In the solar cell encapsulation material containing silane-modified polyethylene, the content of silicon (Si) in its total mass is contained within the range of 8 ppm to 3500 ppm, particularly 10 ppm to 3000 ppm, and especially 50 to 2000 ppm, as the amount of polymerized silicon. desirable. In the case where the amount of polymerized silicon is included within this range, the adhesiveness with the upper transparent protective material, the back protective material or the solar cell element can be maintained satisfactorily, which is advantageous in terms of cost.

In addition, as in the present invention, a method of measuring a polymerization figures small, sealing material layer (solar cell-sealing material) only by heating to combustion polymerized silicon by painting (灰化) (polymerized Si) is in that is converted to SiO ₂ The ash was alkali fused, dissolved in pure water, and then fixed, and the amount of polymerized Si was determined by ICP emission spectrometry (ICP S8100 manufactured by Shimadzu Corporation). The method of doing is used.

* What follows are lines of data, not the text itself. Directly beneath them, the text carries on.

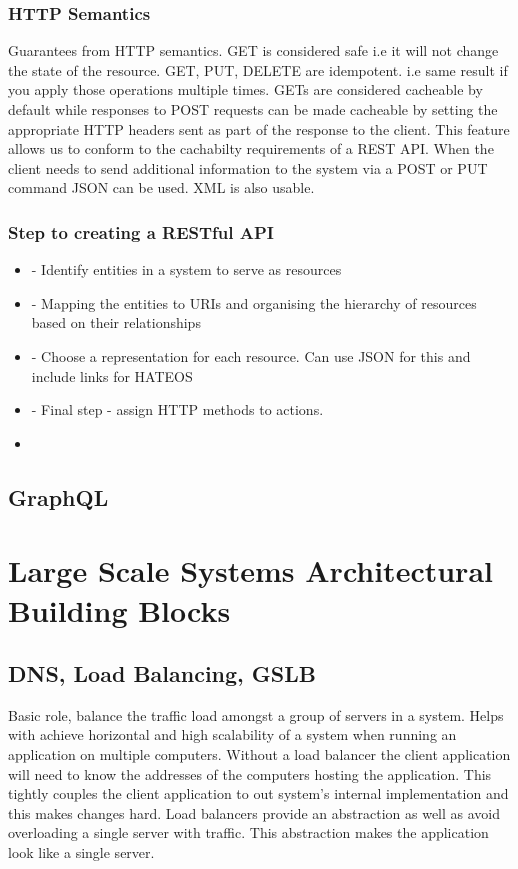 \documentclass[a4paper, 11pt]{book}
\begin{document}
    \subsection{HTTP Semantics}
    Guarantees from HTTP semantics.
    GET is considered safe i.e it will not change the state of the resource.
    GET, PUT, DELETE are idempotent. i.e same result if you apply those operations multiple times.
    GETs are considered cacheable by default while responses to POST requests can be made cacheable by setting the appropriate HTTP headers sent as part of the response to the client.
    This feature allows us to conform to the cachabilty requirements of a REST API.
    When the client needs to send additional information to the system via a POST or PUT command JSON can be used.
    XML is also usable.

    \subsection{Step to creating a RESTful API}
    \begin{itemize}
        \item - Identify entities in a system to serve as resources
        \item - Mapping the entities to URIs and organising the hierarchy of resources based on their relationships
        \item - Choose a representation for each resource. Can use JSON for this and include links for HATEOS
        \item - Final step - assign HTTP methods to actions.
        \item
    \end{itemize}


    \section{GraphQL}

    


    \chapter{Large Scale Systems Architectural Building Blocks}


    \section{DNS, Load Balancing, GSLB}
    Basic role, balance the traffic load amongst a group of servers in a system.
    Helps with achieve horizontal and high scalability of a system when running an application on multiple computers.
    Without a load balancer the client application will need to know the addresses of the computers hosting the application.
    This tightly couples the client application to out system's internal implementation and this makes changes hard.
    Load balancers provide an abstraction as well as avoid overloading a single server with traffic.
    This abstraction makes the application look like a single server.
\end{document}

Moreover, it is preferable that the melt flow rate (MFR) measured by 190 degreeC and a 2.16 kg load of a silane modified polyethylene is 0.5-10 g / 10min, and it is more preferable that it is 1-8 g / 10min. If MFR is in the said range, the moldability of the solar cell sealing material, and the adhesiveness between an upper transparent protective material and a back protective material are excellent.

Moreover, it is preferable that melting | fusing point of a silane modified polyethylene is 120 degrees C or less. In the manufacture of the solar cell module using the solar cell sealing material, the said melting | fusing point is suitable in the said range from a viewpoint of workability. The measuring method of melting | fusing point is mentioned later.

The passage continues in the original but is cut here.